Greffier lors des débats et du prononce : Madame Marina BOYER, Greffière.
A l’issue des débats, le président a indiqué que l’arrêt serait prononcé par sa mise à disposition le 23 Juin 2023.
****
LA COUR :
Exposé du litige :
Mme [J] a été engagée par l’association régionale d’accompagnement social territorialisé (ARAST), à compter du 1er mars 1976, en qualité de technicienne d’intervention sociale et familiale dans le secteur de l’aide à l’enfance.

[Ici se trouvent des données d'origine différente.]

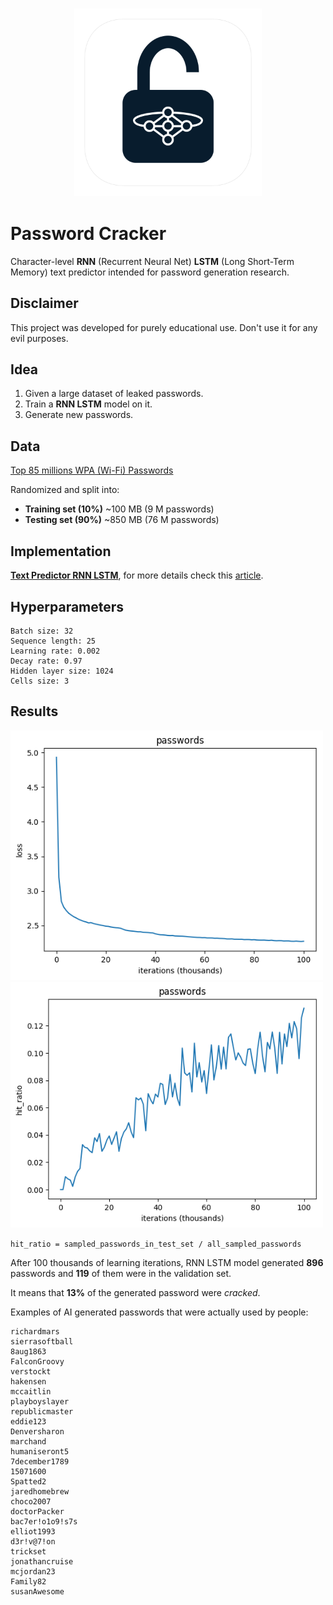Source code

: <h3 align="center">
  <img src="assets/password_cracker_icon_web.png" width="300">
</h3>

# Password Cracker
Character-level **RNN** (Recurrent Neural Net) **LSTM** (Long Short-Term Memory) text predictor intended for password generation research.

## Disclaimer
This project was developed for purely educational use. Don't use it for any evil purposes.

## Idea
1. Given a large dataset of leaked passwords.
2. Train a **RNN LSTM** model on it.
3. Generate new passwords.

## Data
[Top 85 millions WPA (Wi-Fi) Passwords](https://github.com/berzerk0/Probable-Wordlists/tree/master/Real-Passwords/WPA-Length)

Randomized and split into:

* **Training set (10%)** ~100 MB (9 M passwords)
* **Testing set (90%)** ~850 MB (76 M passwords)


## Implementation
[**Text Predictor RNN LSTM**](https://github.com/gsurma/text_predictor), for more details check this [article](https://towardsdatascience.com/text-predictor-generating-rap-lyrics-with-recurrent-neural-networks-lstms-c3a1acbbda79). 


## Hyperparameters
	Batch size: 32
	Sequence length: 25
	Learning rate: 0.002
	Decay rate: 0.97
	Hidden layer size: 1024
	Cells size: 3


## Results
<img src="assets/loss.png" width="500">

<img src="assets/hit_ratio.png" width="500">

`hit_ratio = sampled_passwords_in_test_set / all_sampled_passwords`


After 100 thousands of learning iterations, RNN LSTM model generated **896** passwords and **119** of them were in the validation set. 

It means that **13%** of the generated password were *cracked*.

Examples of AI generated passwords that were actually used by people:

	richardmars
	sierrasoftball
	8aug1863
	FalconGroovy
	verstockt
	hakensen
	mccaitlin
	playboyslayer
	republicmaster
	eddie123
	Denversharon
	marchand
	humaniseront5
	7december1789
	15071600
	Spatted2
	jaredhomebrew
	choco2007
	doctorPacker
	bac7er!o1o9!s7s
	elliot1993
	d3r!v@7!on
	trickset
	jonathancruise
	mcjordan23
	Family82
	susanAwesome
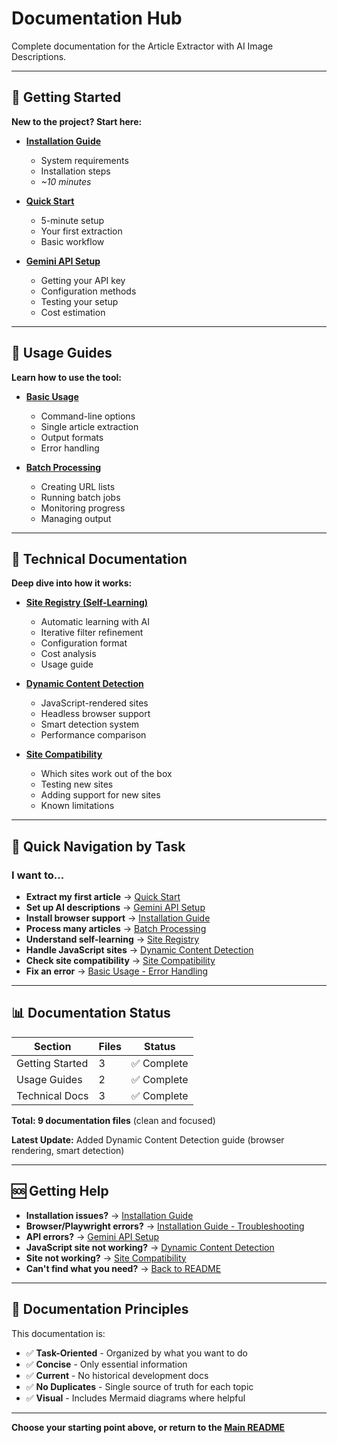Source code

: # Documentation Hub

Complete documentation for the Article Extractor with AI Image Descriptions.

---

## 🚀 Getting Started

**New to the project? Start here:**

- **[Installation Guide](getting-started/installation.md)**
  - System requirements
  - Installation steps
  - *~10 minutes*

- **[Quick Start](getting-started/quickstart.md)**
  - 5-minute setup
  - Your first extraction
  - Basic workflow

- **[Gemini API Setup](getting-started/setup-gemini.md)**
  - Getting your API key
  - Configuration methods
  - Testing your setup
  - Cost estimation

---

## 📖 Usage Guides

**Learn how to use the tool:**

- **[Basic Usage](usage/basic-usage.md)**
  - Command-line options
  - Single article extraction
  - Output formats
  - Error handling

- **[Batch Processing](usage/batch-processing.md)**
  - Creating URL lists
  - Running batch jobs
  - Monitoring progress
  - Managing output

---

## 🔧 Technical Documentation

**Deep dive into how it works:**

- **[Site Registry (Self-Learning)](technical/site-registry.md)**
  - Automatic learning with AI
  - Iterative filter refinement
  - Configuration format
  - Cost analysis
  - Usage guide

- **[Dynamic Content Detection](technical/dynamic-content-detection.md)**
  - JavaScript-rendered sites
  - Headless browser support
  - Smart detection system
  - Performance comparison

- **[Site Compatibility](technical/site-compatibility.md)**
  - Which sites work out of the box
  - Testing new sites
  - Adding support for new sites
  - Known limitations

---

## 🎯 Quick Navigation by Task

### I want to...

- **Extract my first article** → [Quick Start](getting-started/quickstart.md)
- **Set up AI descriptions** → [Gemini API Setup](getting-started/setup-gemini.md)
- **Install browser support** → [Installation Guide](getting-started/installation.md)
- **Process many articles** → [Batch Processing](usage/batch-processing.md)
- **Understand self-learning** → [Site Registry](technical/site-registry.md)
- **Handle JavaScript sites** → [Dynamic Content Detection](technical/dynamic-content-detection.md)
- **Check site compatibility** → [Site Compatibility](technical/site-compatibility.md)
- **Fix an error** → [Basic Usage - Error Handling](usage/basic-usage.md)

---

## 📊 Documentation Status

| Section | Files | Status |
|---------|-------|--------|
| Getting Started | 3 | ✅ Complete |
| Usage Guides | 2 | ✅ Complete |
| Technical Docs | 3 | ✅ Complete |

**Total: 9 documentation files** (clean and focused)

**Latest Update:** Added Dynamic Content Detection guide (browser rendering, smart detection)

---

## 🆘 Getting Help

- **Installation issues?** → [Installation Guide](getting-started/installation.md)
- **Browser/Playwright errors?** → [Installation Guide - Troubleshooting](getting-started/installation.md#troubleshooting)
- **API errors?** → [Gemini API Setup](getting-started/setup-gemini.md)
- **JavaScript site not working?** → [Dynamic Content Detection](technical/dynamic-content-detection.md)
- **Site not working?** → [Site Compatibility](technical/site-compatibility.md)
- **Can't find what you need?** → [Back to README](../README.md)

---

## 📝 Documentation Principles

This documentation is:

- ✅ **Task-Oriented** - Organized by what you want to do
- ✅ **Concise** - Only essential information
- ✅ **Current** - No historical development docs
- ✅ **No Duplicates** - Single source of truth for each topic
- ✅ **Visual** - Includes Mermaid diagrams where helpful

---

**Choose your starting point above, or return to the [Main README](../README.md)**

Par jugement du 27 novembre 2009, le tribunal de grande instance de Saint-Denis de la Réunion a prononcé la liquidation judiciaire sans poursuite d’activité de l’ARAST. Le mandataire liquidateur a alors sollicité l’autorisation de l’inspecteur du travail de procéder aux licenciements des salariés protégés.
Par décision du 18 janvier 2010, l’inspecteur du travail refusait le licenciement de Mme [J].
Sur recours hiérarchique et par décision du 16 juillet 2010, le ministère du travail annulait la décision de l’inspection du travail et autorisait le licenciement de Mme [J], décision contestée par celle-ci devant le tribunal administratif qu a, par jugement du 26 septembre 2013, rejeté son recours.
Le 7 septembre 2010, Mme [J] a été licenciée pour motifs économiques.
Sollicitant la garantie de la délégation régionale Unedic de l’association pour la gestion du régime de garantie des créances des salariés (AGS) pour le paiement des salaires échus et d’indemnités de licenciement, Mme [J] a saisi le conseil de prud’hommes de Saint-Denis de la Réunion qui, par jugement en formation de départage du 23 novembre 2011 et après avoir retenu l’absence de transfert des activités de l’association et des contrats de travail au département, a ordonné à l’AGS de faire l’avance des créances de Mme [J] entre les mains de Me [G], mandataire liquidateur, pour les sommes de 22 320,12 euros à titre de dommages et intérêts et de 22 320,12 euros au titre de l’indemnité de licenciement, dans les limites de sa garantie légale, débouté Mme [J] de sa demande au titre des dispositions de l’article 700 du code de procédure civile et condamné Me [G], ès qualités, aux dépens.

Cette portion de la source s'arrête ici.